*** Recorded information Section Begins ***

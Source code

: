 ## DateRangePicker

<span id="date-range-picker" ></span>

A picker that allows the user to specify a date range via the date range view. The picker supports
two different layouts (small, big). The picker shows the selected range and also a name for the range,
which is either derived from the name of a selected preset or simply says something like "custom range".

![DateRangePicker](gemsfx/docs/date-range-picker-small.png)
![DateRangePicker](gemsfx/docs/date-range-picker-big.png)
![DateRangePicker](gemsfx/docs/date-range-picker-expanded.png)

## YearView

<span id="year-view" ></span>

*** Recorded information Section Ends ***

Your answer should reproduce each line of the listing that holds the word "selected".

Solution:
two different layouts (small, big). The picker shows the selected range and also a name for the range,
which is either derived from the name of a selected preset or simply says something like "custom range".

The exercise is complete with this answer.